Introduction: DIY LED Illuminated Trekking Pole Flashlight

About: I'm just a student who likes making things. And what's the point of making something if you're the only one who knows how?

Do you enjoy night walks or hikes? Have you ever been hiking and gotten back later than you expected, after dark? If so, this is an Instructable for you! This will show you how to turn ordinary trekking or ski poles into illuminated ones for $10-15 (not including the price of the poles).

The main advantage of adding lights to your poles is easy accessibility. Instead of needing to remember to bring a flashlight or headlamp, you have light right at your disposal. Also, if a hike takes longer than you expect and you didn't plan on bringing a light source, you can still find your way without tripping on unseen rocks and such. 

Also, keep in mind that the instructions here apply to both poles; they're made in exactly the same way.

Step 1: Materials

First, gather the materials for the project. You'll need:
1x Pair of trekking/ski poles (you can either buy some or modify ones you already own)

4x Single AAA battery holders (Something like these: http://www.frys.com/product/2966145 - you may be able to find less expensive ones locally, however. Otherwise, two of these are even better: http://www.radioshack.com/product/index.jsp?productId=22874876&prodFindSrc=cart)

2x Bright white LED lights (something like these: http://www.radioshack.com/product/index.jsp?productId=3060980)

2x 5mm LED holders (something like this: http://www.radioshack.com/product/index.jsp?productId=2062559 - if you want to save a bit more money, these aren't entirely necessary. They'll increase the range of the light, though, so they're recommended)

2x Small SPST switches

A bit of scrap sheet metal

A few feet of electrical hookup wire (I used 22-gauge)

Hot glue

Stronger glue (Gorilla Glue, JB Weld, Super Glue, etc.)

Solder of your choice


Tools:
A Dremel or other rotary cutting tool

An electric drill (either handheld or drill press)

A hot glue gun

A soldering iron

A few clamps (for holding parts in place while glue cures)

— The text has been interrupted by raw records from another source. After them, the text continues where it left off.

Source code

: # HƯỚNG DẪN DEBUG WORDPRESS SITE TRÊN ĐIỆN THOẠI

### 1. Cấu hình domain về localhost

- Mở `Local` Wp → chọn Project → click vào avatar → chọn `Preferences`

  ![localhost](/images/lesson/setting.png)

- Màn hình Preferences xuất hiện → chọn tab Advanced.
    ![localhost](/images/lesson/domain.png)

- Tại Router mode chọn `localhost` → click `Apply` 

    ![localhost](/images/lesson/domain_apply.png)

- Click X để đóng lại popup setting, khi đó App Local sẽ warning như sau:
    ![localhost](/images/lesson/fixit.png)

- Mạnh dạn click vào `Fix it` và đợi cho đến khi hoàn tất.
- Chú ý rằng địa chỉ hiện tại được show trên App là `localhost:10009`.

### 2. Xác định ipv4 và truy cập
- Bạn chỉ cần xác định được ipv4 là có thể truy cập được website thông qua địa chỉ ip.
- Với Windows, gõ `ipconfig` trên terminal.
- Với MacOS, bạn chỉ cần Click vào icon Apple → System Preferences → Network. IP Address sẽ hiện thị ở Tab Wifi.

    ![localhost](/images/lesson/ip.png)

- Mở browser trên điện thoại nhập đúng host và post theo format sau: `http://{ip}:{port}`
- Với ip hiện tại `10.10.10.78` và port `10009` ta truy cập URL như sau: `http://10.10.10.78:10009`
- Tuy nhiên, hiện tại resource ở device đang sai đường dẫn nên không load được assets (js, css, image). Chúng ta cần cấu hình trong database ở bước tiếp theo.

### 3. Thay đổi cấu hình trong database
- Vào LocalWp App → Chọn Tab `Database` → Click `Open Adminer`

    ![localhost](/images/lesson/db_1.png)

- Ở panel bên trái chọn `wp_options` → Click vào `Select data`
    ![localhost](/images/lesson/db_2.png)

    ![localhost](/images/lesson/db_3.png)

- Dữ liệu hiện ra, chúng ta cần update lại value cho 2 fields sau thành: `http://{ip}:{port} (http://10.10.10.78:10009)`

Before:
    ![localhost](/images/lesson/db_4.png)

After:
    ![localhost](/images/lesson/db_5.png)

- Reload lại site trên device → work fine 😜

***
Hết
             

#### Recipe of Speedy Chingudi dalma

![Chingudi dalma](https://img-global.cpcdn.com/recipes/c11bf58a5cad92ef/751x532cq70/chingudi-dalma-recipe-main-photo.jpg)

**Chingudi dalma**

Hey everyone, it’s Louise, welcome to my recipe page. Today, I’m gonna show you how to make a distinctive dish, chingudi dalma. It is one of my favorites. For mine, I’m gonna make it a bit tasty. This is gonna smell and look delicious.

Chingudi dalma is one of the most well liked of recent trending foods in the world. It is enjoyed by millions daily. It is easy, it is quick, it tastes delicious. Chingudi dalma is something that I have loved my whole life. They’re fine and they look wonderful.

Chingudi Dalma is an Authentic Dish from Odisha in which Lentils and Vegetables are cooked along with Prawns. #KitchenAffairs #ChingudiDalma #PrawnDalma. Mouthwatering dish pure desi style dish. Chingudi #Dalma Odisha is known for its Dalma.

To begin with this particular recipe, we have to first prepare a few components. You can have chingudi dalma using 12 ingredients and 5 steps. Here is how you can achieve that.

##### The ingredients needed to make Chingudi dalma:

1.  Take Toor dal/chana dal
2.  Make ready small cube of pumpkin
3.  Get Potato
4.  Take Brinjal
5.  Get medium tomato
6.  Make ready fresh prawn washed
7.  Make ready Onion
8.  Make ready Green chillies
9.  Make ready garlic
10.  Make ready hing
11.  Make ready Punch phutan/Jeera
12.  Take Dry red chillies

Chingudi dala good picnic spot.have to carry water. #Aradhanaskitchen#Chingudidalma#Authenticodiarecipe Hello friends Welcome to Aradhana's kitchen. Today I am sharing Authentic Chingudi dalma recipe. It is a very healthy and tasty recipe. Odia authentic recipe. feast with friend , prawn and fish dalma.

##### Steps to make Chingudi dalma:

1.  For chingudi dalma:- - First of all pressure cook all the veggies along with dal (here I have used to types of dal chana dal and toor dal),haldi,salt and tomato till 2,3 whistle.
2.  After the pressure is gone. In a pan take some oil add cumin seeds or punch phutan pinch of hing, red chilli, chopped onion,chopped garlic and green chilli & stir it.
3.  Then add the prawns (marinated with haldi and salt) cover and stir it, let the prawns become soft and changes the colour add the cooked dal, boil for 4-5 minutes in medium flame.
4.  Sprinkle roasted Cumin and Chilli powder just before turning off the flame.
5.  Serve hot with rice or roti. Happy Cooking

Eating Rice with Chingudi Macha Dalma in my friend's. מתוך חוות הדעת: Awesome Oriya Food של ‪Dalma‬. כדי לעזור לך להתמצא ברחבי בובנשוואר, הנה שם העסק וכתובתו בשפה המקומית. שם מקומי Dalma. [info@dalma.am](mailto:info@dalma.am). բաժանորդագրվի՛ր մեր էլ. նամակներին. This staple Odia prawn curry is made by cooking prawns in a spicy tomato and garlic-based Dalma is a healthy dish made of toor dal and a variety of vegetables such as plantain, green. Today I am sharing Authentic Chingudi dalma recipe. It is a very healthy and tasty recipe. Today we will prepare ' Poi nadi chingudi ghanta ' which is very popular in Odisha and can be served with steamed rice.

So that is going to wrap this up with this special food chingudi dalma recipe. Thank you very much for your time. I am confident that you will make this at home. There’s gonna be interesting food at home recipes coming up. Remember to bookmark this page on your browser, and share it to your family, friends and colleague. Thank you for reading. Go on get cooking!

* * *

Once you have these materials, you're ready to start!

Step 2: Cut Holes in the Poles

You'll need to cut three holes in each of the poles: one rectangular slot for the battery holder and two holes, one for the switch and the other for the LED.

The battery holder holes don't need to be incredibly precise, just large enough to snugly accommodate the holders. Hold the holder next to the pole where you want the hole to go (approximately the upper-middle part of the pole) and loosely mark its perimeter. Transfer the markings to the other pole, and cut it out with a Dremel. Try not to damage the part you're cutting out, as you'll need it later.

Then, decide where to drill the holes for the light and switch. The light can go pretty much anywhere, just make sure it's at the front of the pole - try holding the pole in your hand, and mark which side is the front. The switch hole, however, should be no more than half an inch away from the top or bottom of the rectangular hole. If it's farther, it'll be a huge hassle to mount the switch.

Once you've decided on location, drill each hole on each pole with the correctly sized bit. The holders I used needed a 5/16 inch bit, and I widened the hole a bit with a Dremel to decrease friction.

Remember to be careful when drilling on a cylinder, as larger bits tend to slip. Try making a pilot hole first with a smaller bit.

Step 3: Prepare the Electronics

Before assembling the electronics, a few of the components have to be prepared. Once you've mounted the LEDs inside their holders, solder slightly longer leads onto the lights (keep in mind which side is positive and negative). This will allow easier access to them. I recommend using stranded wire, as it's more flexible, but I had none and managed to do everything with 22 gauge solid core wire. After soldering, apply heat shrink to protect the leads.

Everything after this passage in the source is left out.